Sadie used to have a job in the high-flying banking world, until she was laid off. Since then she has been forced to grab every temporary job that’s offered to her in order to make ends meet. During a stint of handing out leaflets at a book fair she is approached by Gil McGann, a Hollywood movie producer who is on his last day in London, and they end up spending the night together… sitting on a sofa and talking, then falling asleep.
This marks the start of their rather unconventional romance, which ultimately results in Gil sending Sadie an open-ended ticket to Los Angeles because he misses her too much. Sweet, right?

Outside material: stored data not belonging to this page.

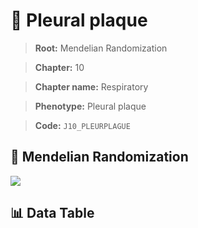 # 🧪 Pleural plaque

> **Root:** Mendelian Randomization

> **Chapter:** 10  

> **Chapter name:** Respiratory

> **Phenotype:** Pleural plaque  

> **Code:** `J10_PLEURPLAGUE`

## 🧬 Mendelian Randomization  

<img src="/MR/Figures/Forward/J10_PLEURPLAGUE.png"/>

## 📊 Data Table

<CsvTableMRF src="/public/MR/Data/Forward/J10_PLEURPLAGUE.csv"/>
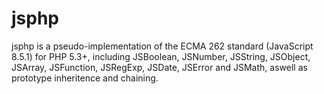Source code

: jsphp
=====

jsphp is a pseudo-implementation of the ECMA 262 standard (JavaScript 8.5.1) for PHP 5.3+, including JSBoolean, JSNumber, JSString, JSObject, JSArray, JSFunction, JSRegExp, JSDate, JSError and JSMath, aswell as prototype inheritence and chaining.
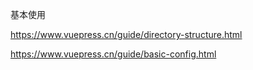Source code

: 基本使用

https://www.vuepress.cn/guide/directory-structure.html

https://www.vuepress.cn/guide/basic-config.html
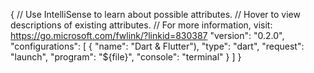 {
    // Use IntelliSense to learn about possible attributes.
    // Hover to view descriptions of existing attributes.
    // For more information, visit: https://go.microsoft.com/fwlink/?linkid=830387
    "version": "0.2.0",
    "configurations": [
        {
            "name": "Dart & Flutter"),
            "type": "dart",
            "request": "launch",
            "program": "${file}", 
            "console": "terminal" 
        }
    ]
}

There’s just one problem: Gil hasn’t actually got round to divorcing his wife yet.
To his credit, he’s not the type of guy who knowingly messes around with another woman while still being married. He does genuinely seem to want to move on with Sadie. Unfortunately he’s also a spineless idiot who ends up continuously being manipulated by his almost-ex-wife, which makes it hard to root for him and Sadie getting their act together.
Sadie herself I found a bit… Well, I’m not sure what I thought of her really. I didn’t dislike her, but I can’t say I really liked her either, and as the book progressed, the situations she ended up in became progressively more convoluted and groan-worthy. She meets a drop-dead-gorgeous young actor, Tavis, and throughout the rest of the book she constantly bounces between him and Gil, never getting anywhere with either of them even though they are both crazy about her.
The writing in this book was excellent, I have no qualms with that. The problem lay with the content. It was enjoyable on the whole, but it just became increasingly difficult to suspend my disbelief, and the ending was rather meh.
Read if you don’t want to think too much, have no problem with cringing your way through a book and can handle the very British atmosphere that permeates it, for all that it mostly takes place in Hollywood.